Jordan Seth Gershowitz is an American Emmy-nominated television writer, executive producer, and author. He is known for his work in children's television and animation, including series for Nickelodeon, Netflix, Disney, Apple TV+, and Warner Bros. He has also published children's books and written licensed comic books.

== Early life and education ==
Gershowitz was born in New Brunswick, New Jersey, and raised in Westampton, New Jersey. He graduated in 2006 from Rancocas Valley Regional High School in Mount Holly, New Jersey. Gershowitz graduated from Indiana University with a degree in telecommunications and a minor from the Kelley School of Business.

== Career ==

=== Early career ===
While attending Indiana University, Gershowitz interned for MTV/Viacom in New York and Warner Bros. in Los Angeles. After graduating, Gershowitz became a page at NBC and also worked for CBS. In 2018, Gershowitz was named to the Tracking Board's Young & Hungry List as one of Hollywood's Top 100 new writers.

=== Television and animation ===
Gershowitz has written and developed content for major studios such as Nickelodeon, Netflix, DreamWorks Animation, Disney, Warner Bros., HBO Max, and the BBC. His writing and development credits include:

- The Twisted Timeline of Sammy & Raj (Nickelodeon) – Developed for Television and Head Writer
- Hot Wheels Let's Race (Netflix, 2024) – Co-developed for Television and Head Writer
- Sharkdog (Netflix/Nickelodeon) – Head Writer for Season 2 and Story Consultant for Season 3
- Thomas & Friends: All Engines Go! (Mattel) – Head Writer on Season 4
- Rubble & Crew (Spin Master/Nickelodeon) – Story consultant for Season 2 and Writer for Seasons 2 - 8
- The Snoopy Show (Apple TV+)
- The Tom and Jerry Show (Warner Bros.)
- Danger Mouse (BBC)
- Monster High (Nickelodeon/Mattel)
- Welcome to the Wayne (Nickelodeon)
- Bunnicula (Warner Bros.)
- Wacky Races (Warner Bros.)
- Sesame Street (HBO Max and Sesame Workshop)
- Where's Waldo? (DreamWorks)
- Battalor – Developed for Television and Head Writer on the upcoming series based on the toyline created by Toikido.

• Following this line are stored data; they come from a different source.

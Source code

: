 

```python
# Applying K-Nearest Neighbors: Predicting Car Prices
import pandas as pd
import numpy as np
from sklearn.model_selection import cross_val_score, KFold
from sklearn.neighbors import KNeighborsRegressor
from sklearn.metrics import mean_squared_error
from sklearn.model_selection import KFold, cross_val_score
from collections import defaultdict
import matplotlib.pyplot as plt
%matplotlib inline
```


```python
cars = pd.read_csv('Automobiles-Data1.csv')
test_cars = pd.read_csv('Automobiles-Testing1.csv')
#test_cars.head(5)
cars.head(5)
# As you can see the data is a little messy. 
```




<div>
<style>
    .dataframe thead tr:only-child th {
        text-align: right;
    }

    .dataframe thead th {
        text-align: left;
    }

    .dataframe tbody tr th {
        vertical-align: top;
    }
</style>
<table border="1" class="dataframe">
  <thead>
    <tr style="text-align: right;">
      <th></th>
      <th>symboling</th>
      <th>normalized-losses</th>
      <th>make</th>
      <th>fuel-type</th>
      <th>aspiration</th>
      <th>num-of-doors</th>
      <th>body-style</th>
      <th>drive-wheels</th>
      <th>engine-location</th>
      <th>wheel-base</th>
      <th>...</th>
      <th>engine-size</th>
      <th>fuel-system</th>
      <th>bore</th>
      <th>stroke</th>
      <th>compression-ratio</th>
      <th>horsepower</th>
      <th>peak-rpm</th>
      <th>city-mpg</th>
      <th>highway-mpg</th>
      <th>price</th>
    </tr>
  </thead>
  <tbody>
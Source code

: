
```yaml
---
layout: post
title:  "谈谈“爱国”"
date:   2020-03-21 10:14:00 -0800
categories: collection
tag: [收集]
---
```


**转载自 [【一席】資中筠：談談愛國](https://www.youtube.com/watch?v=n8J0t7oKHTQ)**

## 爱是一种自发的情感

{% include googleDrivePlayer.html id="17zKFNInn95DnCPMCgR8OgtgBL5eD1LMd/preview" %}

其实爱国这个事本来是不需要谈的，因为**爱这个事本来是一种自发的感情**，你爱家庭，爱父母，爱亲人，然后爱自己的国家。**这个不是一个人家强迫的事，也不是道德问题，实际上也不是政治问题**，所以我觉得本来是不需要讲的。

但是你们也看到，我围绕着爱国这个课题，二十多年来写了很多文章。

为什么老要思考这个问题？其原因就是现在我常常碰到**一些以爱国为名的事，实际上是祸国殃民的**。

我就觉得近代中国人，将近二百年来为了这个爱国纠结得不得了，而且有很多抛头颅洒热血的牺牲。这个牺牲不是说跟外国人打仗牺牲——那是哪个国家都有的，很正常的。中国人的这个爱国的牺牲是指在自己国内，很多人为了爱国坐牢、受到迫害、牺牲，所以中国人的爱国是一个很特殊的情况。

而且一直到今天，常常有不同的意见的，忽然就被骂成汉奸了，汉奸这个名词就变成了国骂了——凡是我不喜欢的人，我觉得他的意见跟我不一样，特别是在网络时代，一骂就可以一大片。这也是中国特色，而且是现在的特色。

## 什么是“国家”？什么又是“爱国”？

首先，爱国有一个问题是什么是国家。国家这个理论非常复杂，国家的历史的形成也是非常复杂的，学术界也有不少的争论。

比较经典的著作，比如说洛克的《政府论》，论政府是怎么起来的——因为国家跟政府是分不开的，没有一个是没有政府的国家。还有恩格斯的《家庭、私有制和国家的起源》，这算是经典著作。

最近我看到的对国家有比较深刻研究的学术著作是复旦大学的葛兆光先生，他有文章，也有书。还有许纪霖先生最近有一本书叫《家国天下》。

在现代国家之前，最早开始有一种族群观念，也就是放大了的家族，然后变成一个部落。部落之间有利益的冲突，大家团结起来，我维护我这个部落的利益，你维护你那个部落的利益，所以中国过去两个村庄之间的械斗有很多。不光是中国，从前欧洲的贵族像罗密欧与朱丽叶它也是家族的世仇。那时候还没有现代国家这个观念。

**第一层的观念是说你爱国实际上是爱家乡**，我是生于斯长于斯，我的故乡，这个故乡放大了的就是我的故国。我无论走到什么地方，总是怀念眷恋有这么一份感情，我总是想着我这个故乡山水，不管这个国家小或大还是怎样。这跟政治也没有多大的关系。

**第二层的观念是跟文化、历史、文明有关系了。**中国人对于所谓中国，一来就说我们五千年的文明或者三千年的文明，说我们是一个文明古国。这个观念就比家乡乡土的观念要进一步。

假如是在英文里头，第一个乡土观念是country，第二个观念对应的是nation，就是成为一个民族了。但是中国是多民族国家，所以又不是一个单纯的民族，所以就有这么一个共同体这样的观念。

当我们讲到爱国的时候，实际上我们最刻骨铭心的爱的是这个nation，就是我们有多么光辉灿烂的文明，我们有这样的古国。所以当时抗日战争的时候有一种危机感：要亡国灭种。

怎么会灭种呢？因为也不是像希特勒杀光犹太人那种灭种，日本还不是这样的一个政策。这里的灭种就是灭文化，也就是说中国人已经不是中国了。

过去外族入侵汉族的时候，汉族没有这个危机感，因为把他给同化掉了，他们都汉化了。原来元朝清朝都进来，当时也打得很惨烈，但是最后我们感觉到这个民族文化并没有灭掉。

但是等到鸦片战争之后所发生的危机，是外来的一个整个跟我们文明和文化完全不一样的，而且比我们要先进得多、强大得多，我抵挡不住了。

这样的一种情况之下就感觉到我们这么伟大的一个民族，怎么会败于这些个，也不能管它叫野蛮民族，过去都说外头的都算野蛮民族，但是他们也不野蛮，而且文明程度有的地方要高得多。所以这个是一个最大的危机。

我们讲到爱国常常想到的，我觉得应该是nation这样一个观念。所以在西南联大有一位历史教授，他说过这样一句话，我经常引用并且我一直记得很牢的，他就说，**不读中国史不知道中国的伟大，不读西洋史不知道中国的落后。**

Gershowitz is a 2x Emmy-nominated writer. He was nominated for a Children's and Family Emmy Award for The Tiny Chef Show (Nickelodeon) in the category of Outstanding Writing in a Preschool Series, and for an International Emmy Award for Oddbods (One Animation) in the Best Kids: Animation category.

=== Live Entertainment ===
Gershowitz has penned multiple live stage and arena shows, most notably the 148th edition of Ringling Bros. and Barnum & Bailey "The Greatest Show On Earth," which opened on January 2, 2026. Gershowitz's first live stage show was Sesame Street Live: Make Your Magic, and has since gone on to develop and/or write for experieces with Sesame Place, Disney On Ice, and Disney Junior Live on Tour.

=== Literature ===
Gershowitz is the author of the children's picture book Ignore the Trolls, illustrated by Sandhya Prabhat and published by POW! Kids in 2019. He has also written licensed comic books for Zorro, The Three Stooges'. Alongside writer S.A. Check, he co-wrote the officially licensed Laurel & Hardy comic book series for American Mythology Productions. Gershowitz was also the author of Fast & Furious: Spy Racers: From Gears to Gadgets.

=== Film ===
Gershowitz served as executive producer on several independent feature films, including:

- Temps
- Random Tropical Paradise
- The Good Catholic – which won Best Picture at the Santa Barbara International Film Festival.

=== Video Games ===
In 2025, Gershowitz wrote his first video game, Hot Wheels Let's Race: Ultimate Speed, which was based on the Hot Wheels Let's Race franchise he co-developed for Mattel. It is a racing video game, developed by Bamtang Games and published by GameMill Entertainment for Playstation 5, Nintendo Switch, Xbox Series XIS, and PC via Stream.

=== Music ===
Gershowitz was a member of the band Rushmore, which performed on the 2009 Vans Warped Tour after a member of The Maine passed along their demo. Additionally, Rushmore opened for acts such as All Time Low, Cobra Starship, Metro Station, Plain White Ts and Justin Bieber. In 2009, the band was nominated for Best Breakout Artist at the MTV Video Music Awards.